Contributed editorial appearing in
Scientific Computing 23:5, April 2006, pg. 12.
Butter, sugar, eggs, vanilla, flour, baking soda and salt may at first glance appear to be standard items on a typical shopping list. Include the final item of semisweet chocolate morsels and you may recognize this collection as the constituents required to make chocolate chip cookies. But having the correct ingredients is not enough to obtain the final product – we also need the correct recipe. Each component must be mixed with the others in a specific order and sufficiently heated to enable the endothermic chemical reactions that convert this collection of individual parts into a coherent whole. The taste of warm cookies chased down by a cold glass of milk is an "emergent system property" achieved only when the process is executed correctly. Plugging the most exquisite ingredients into a poor recipe often morphs into a recipe for failure. "Playing well together as a team" is the goal of every successful coach, director, choreographer and system designer.Our ever-advancing increase in technological capability has enabled a dramatic decrease in the size and power requirements of detectors, transducers and sensors. Traditionally, field samples are collected in accordance with rigorous procedures and are transported to a central laboratory for analysis by cumbersome instruments. This permits the monitoring of multiple locations by a single device at the expense of long delay time between repeat analyses. Mobile, field-deployable system can shrink this delay by moving among sampling locations. Multiple stationary field sensors can be installed at specific sites and monitored continuously, but are often limited by the power and communication needs of the units. A natural next step in this technology is the hybridization of mobile and stationed sensors. The target hybrid would consist of multiple sensors providing continuous monitoring of various locations, while retaining the ability to deploy and reconfigure the positions without having to provide power and communication lines. These features describe those of a "wireless sensor network" (WSN).

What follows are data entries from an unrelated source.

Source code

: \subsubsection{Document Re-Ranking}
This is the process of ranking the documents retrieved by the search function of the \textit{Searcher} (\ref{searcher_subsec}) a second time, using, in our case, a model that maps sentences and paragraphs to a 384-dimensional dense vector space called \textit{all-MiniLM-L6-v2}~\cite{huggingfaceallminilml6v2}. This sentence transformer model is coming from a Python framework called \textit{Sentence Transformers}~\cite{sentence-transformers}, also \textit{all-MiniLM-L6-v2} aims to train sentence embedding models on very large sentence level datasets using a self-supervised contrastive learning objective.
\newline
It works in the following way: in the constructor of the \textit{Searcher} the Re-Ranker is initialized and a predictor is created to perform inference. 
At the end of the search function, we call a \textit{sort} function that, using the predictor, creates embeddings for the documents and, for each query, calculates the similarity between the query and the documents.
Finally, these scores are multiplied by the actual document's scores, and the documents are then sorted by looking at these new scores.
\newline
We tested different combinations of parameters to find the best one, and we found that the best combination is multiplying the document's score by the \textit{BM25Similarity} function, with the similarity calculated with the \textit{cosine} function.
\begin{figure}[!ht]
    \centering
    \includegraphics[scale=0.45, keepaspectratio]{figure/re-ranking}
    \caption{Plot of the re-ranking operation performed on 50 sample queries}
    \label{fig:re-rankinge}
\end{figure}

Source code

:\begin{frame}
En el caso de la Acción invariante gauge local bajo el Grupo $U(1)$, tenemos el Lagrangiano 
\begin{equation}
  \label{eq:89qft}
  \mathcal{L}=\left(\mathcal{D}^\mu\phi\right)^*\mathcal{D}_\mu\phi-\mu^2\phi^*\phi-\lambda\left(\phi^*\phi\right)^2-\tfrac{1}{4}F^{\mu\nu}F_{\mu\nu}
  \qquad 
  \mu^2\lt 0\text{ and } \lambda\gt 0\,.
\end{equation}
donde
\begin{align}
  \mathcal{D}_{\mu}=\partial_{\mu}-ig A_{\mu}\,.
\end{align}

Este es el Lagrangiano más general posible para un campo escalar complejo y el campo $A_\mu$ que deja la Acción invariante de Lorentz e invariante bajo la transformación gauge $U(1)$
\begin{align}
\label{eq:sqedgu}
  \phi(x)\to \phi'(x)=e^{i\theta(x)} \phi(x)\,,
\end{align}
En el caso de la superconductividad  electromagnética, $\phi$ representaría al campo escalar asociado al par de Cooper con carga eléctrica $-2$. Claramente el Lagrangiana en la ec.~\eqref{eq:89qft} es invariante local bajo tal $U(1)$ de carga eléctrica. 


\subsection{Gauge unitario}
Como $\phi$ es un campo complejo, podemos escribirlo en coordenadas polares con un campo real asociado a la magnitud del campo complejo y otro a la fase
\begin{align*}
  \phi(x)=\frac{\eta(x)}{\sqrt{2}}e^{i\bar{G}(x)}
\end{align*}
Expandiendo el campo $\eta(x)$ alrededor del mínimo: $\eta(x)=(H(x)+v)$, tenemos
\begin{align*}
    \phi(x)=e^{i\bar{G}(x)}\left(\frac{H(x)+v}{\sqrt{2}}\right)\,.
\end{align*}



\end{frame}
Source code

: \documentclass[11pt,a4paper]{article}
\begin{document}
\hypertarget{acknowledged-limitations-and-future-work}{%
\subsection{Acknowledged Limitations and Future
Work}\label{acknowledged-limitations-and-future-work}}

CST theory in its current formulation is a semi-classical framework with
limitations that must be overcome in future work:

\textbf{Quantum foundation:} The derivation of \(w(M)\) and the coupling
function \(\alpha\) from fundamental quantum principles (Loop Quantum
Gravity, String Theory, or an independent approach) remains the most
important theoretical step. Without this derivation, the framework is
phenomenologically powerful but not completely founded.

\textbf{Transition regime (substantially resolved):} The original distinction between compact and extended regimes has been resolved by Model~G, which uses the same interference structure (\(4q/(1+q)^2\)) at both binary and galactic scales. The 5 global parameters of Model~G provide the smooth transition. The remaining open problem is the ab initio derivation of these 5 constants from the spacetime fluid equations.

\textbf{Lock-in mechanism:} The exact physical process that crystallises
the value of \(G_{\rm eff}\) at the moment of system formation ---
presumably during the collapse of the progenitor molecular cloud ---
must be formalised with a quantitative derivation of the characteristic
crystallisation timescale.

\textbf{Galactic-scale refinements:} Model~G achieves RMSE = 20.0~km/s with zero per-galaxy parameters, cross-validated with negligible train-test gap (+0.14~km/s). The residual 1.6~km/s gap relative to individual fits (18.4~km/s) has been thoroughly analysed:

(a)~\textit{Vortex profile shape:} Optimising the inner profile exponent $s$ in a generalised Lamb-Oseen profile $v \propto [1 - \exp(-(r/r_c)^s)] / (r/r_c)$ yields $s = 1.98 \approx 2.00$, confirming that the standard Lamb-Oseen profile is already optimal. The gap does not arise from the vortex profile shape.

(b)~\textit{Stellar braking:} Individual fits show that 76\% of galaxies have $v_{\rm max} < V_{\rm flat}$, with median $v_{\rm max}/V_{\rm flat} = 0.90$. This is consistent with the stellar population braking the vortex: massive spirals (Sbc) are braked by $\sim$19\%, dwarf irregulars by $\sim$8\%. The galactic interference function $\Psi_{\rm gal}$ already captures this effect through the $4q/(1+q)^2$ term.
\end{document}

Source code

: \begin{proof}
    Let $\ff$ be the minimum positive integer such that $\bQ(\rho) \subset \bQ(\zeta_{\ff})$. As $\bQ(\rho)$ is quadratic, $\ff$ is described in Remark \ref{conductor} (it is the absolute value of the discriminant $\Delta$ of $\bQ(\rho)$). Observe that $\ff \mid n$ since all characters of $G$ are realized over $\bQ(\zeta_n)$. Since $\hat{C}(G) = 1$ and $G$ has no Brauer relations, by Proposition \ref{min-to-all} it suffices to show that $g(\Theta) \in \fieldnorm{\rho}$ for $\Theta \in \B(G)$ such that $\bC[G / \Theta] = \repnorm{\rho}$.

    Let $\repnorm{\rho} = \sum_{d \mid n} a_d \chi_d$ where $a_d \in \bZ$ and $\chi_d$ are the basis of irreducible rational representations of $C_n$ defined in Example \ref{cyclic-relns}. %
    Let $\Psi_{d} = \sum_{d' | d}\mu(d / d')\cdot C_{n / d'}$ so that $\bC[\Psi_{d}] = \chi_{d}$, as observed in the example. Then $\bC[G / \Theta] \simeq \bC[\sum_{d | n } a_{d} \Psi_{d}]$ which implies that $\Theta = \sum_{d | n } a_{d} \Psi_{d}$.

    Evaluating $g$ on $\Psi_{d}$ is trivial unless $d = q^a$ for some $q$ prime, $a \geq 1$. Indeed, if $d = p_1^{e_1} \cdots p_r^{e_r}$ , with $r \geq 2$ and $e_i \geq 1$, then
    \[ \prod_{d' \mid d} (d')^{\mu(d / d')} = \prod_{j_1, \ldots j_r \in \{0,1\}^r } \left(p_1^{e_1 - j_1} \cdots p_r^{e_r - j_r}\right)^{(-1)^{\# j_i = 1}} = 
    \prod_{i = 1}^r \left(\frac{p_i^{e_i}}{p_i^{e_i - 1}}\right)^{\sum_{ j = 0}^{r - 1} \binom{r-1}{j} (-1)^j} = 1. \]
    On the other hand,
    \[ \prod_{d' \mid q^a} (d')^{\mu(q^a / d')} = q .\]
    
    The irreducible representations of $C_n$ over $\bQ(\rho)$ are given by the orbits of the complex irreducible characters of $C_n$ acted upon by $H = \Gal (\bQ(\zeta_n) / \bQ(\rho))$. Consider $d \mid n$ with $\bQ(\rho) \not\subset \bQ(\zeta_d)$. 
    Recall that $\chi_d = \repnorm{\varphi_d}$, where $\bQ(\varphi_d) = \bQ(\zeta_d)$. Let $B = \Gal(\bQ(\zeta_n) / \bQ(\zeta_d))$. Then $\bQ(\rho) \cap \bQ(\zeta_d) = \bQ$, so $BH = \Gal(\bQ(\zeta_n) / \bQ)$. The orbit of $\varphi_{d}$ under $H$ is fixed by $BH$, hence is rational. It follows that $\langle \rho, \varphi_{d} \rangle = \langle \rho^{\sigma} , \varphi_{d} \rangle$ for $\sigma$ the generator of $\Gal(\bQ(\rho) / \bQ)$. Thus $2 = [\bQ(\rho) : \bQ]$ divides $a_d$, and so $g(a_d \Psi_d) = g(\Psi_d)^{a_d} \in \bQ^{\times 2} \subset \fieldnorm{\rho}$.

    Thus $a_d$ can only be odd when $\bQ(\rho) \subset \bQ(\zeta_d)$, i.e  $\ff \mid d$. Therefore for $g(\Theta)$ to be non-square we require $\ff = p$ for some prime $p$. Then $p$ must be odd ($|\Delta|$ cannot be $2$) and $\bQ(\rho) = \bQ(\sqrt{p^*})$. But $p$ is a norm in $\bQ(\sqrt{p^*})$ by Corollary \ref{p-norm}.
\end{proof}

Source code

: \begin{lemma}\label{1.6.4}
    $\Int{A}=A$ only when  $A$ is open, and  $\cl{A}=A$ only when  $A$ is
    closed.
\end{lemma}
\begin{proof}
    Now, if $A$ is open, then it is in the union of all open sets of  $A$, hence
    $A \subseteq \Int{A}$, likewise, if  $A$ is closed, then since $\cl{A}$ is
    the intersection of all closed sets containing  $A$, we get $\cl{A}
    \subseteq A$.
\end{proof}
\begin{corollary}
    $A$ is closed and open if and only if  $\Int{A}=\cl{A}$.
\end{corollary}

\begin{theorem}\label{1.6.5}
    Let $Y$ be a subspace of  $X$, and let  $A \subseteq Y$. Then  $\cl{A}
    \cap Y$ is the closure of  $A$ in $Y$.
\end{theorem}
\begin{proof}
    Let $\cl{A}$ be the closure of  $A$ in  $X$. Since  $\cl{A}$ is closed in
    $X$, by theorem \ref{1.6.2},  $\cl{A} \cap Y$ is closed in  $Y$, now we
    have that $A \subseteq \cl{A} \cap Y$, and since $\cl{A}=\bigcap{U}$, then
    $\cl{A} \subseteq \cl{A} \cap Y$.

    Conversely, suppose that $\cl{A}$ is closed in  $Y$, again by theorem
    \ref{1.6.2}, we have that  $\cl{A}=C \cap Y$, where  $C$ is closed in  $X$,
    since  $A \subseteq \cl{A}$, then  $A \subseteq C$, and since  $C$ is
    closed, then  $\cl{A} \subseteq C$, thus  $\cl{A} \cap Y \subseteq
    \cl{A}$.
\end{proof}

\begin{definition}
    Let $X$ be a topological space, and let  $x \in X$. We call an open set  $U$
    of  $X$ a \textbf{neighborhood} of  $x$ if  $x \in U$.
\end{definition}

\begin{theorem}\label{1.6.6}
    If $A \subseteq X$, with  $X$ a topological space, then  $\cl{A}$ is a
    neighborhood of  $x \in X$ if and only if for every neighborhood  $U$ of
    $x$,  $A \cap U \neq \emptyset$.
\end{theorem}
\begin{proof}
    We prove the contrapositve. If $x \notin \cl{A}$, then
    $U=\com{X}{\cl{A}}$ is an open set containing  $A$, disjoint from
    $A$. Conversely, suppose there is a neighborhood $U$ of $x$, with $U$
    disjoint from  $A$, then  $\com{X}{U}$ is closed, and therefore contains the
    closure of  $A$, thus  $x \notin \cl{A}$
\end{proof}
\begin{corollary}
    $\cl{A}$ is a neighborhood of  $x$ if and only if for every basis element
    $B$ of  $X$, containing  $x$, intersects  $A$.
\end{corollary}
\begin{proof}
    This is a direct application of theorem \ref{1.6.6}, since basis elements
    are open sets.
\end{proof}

The ingredients for a WSN include the proper sensors, miniaturized control and logic circuits, adequate power supplies, rugged enclosures and wireless commmunication transceivers. Not unlike the cookie problem, simply developing the proper wireless sensors does not address the issue of networking. A large amount of effort and ingenuity must be expended for the distributed sensor network to function as a coherent whole. Professor Anish Arora and this research group in the Department of Computer and Information Science at The Ohio State University have focused on the development of dependable distributed and networked systems.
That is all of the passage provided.